Bella Gonçalves: Olha, em geral, o que nós temos é a busca de medidas reparativas. Recentemente nós conquistamos mais uma medida reparativa em relação à fábrica da Coca-Cola, ali em Brumadinho e Itabirito. A fábrica da Coca-Cola secou as nascentes e a partir da nossa medida técnica, da nossa incidência, o Ministério Público aplicou multa e algumas obrigatoriedades para a Coca-Cola.
No caso de Itabira, o caso já está judicializado, então a gente já tem medidas sendo tomadas com o Ministério Público. Em geral, né, cabe às empresas fazer a reparação, garantir uma nova captação de água, que é o que está sendo pensado no caso de Itabira, garantir, quando necessário, caminhões-pipa, abastecimento de água com garrafas de água potável, como aconteceu ao longo do Rio Doce, nas comunidades cometidas por Brumadinho, e pensar reparação.
Nós estamos preocupados com a reparação, mas eu digo que o desejo meu, enquanto deputada, era que a gente conseguisse ter um processo mais incisivo do IGAM, de limitar as novas outorgas de água, porque a legislação federal estabelece que o abastecimento humano, a agricultura e a pecuária, devem ter prioridade no abastecimento de água, frente a qualquer outra atividade econômica que aconteça.
E o que a gente percebe é que, infelizmente, a mineração e outros tipos de indústria estão secando e prejudicando os mananciais de água em prejuízo para a comunidade. E aí é o Ministério Público depois que estabelece termos de ajuste de conduto que vão buscar reparar a situação para os atingidos.
Só que isso não vai fazer uma nascente voltar a ser como antes, um rio voltar a ser como antes. A reparação nunca repara completamente o dano. Então nós queremos fazer outros debates sobre a necessidade de uma análise mais sistêmica da condição dos rios, das nascentes e um cuidado maior que o IGAM precisa ter na conferência da outorga de água.
Hoje o processo de licenciamento ambiental é extremamente simplificado e não considera essa sistematicidade o processo da água.

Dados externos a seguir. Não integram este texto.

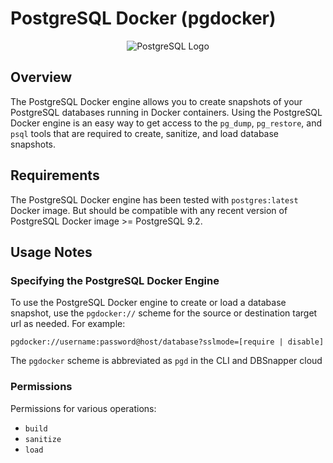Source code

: # PostgreSQL Docker (pgdocker)

<p align="center">
  <img alt="PostgreSQL Logo" src="/static/postgres-icon.png"  />
</p>

## Overview

The PostgreSQL Docker engine allows you to create snapshots of your PostgreSQL databases running in Docker containers. Using the PostgreSQL Docker engine is an easy way to get access to the `pg_dump`, `pg_restore`, and `psql` tools that are required to create, sanitize, and load database snapshots. 

## Requirements

The PostgreSQL Docker engine has been tested with `postgres:latest` Docker image. But should be compatible with any recent version of PostgreSQL Docker image >= PostgreSQL 9.2.

## Usage Notes

### Specifying the PostgreSQL Docker Engine

To use the PostgreSQL Docker engine to create or load a database snapshot, use the `pgdocker://` scheme for the source or destination target url as needed. For example:

`pgdocker://username:password@host/database?sslmode=[require | disable]`

The `pgdocker` scheme is abbreviated as `pgd` in the CLI and DBSnapper cloud

### Permissions

Permissions for various operations:

- `build`
- `sanitize`
- `load`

Reportagem DeFato: Você teria algo mais a acrescentar sobre esse assunto?
Bella Gonçalves: Eu acrescentaria só que o problema da água de Itabira está se arrastando há tempos e não é um problema da gestão atual. É um problema da relação que a Vale historicamente estabeleceu com o município de Itabira.
E que o nosso mandato tem total compromisso em fazer com que os processos andem. Nós vamos cobrar de forma sistemática que as garantias do saque de água de Itabira sejam entregues pela Vale, porque a gente sabe que a construção da nova captação não está nem em fase de licenciamento. Então é preciso que a gente cobre do Ministério Público, reveja esse tema, reveja os prazos e que pense numa medida mais emergencial para que a população não fique sem água.
Recentemente a gente teve uma contaminação por óleo em alguma capacidade de água do município de Itabira e a população ficou desabastecida. Isso não pode se repetir. Uma alternativa que nós temos discutido também é o reforço ao sistema de tratamento.
Como a gente tem a nova captação de água, um processo que vai demorar muito tempo, porque construir dutos, fazer desapropriações leva mais tempo, qual medida mais rápida pode ser adotada? Uma delas é o reforço ao sistema de tratamento do município de Itabira. Então queremos levar esse debate aos demais órgãos públicos para que a gente pare de viver com água contaminando a população e prejudicar na vida do povo Itabira.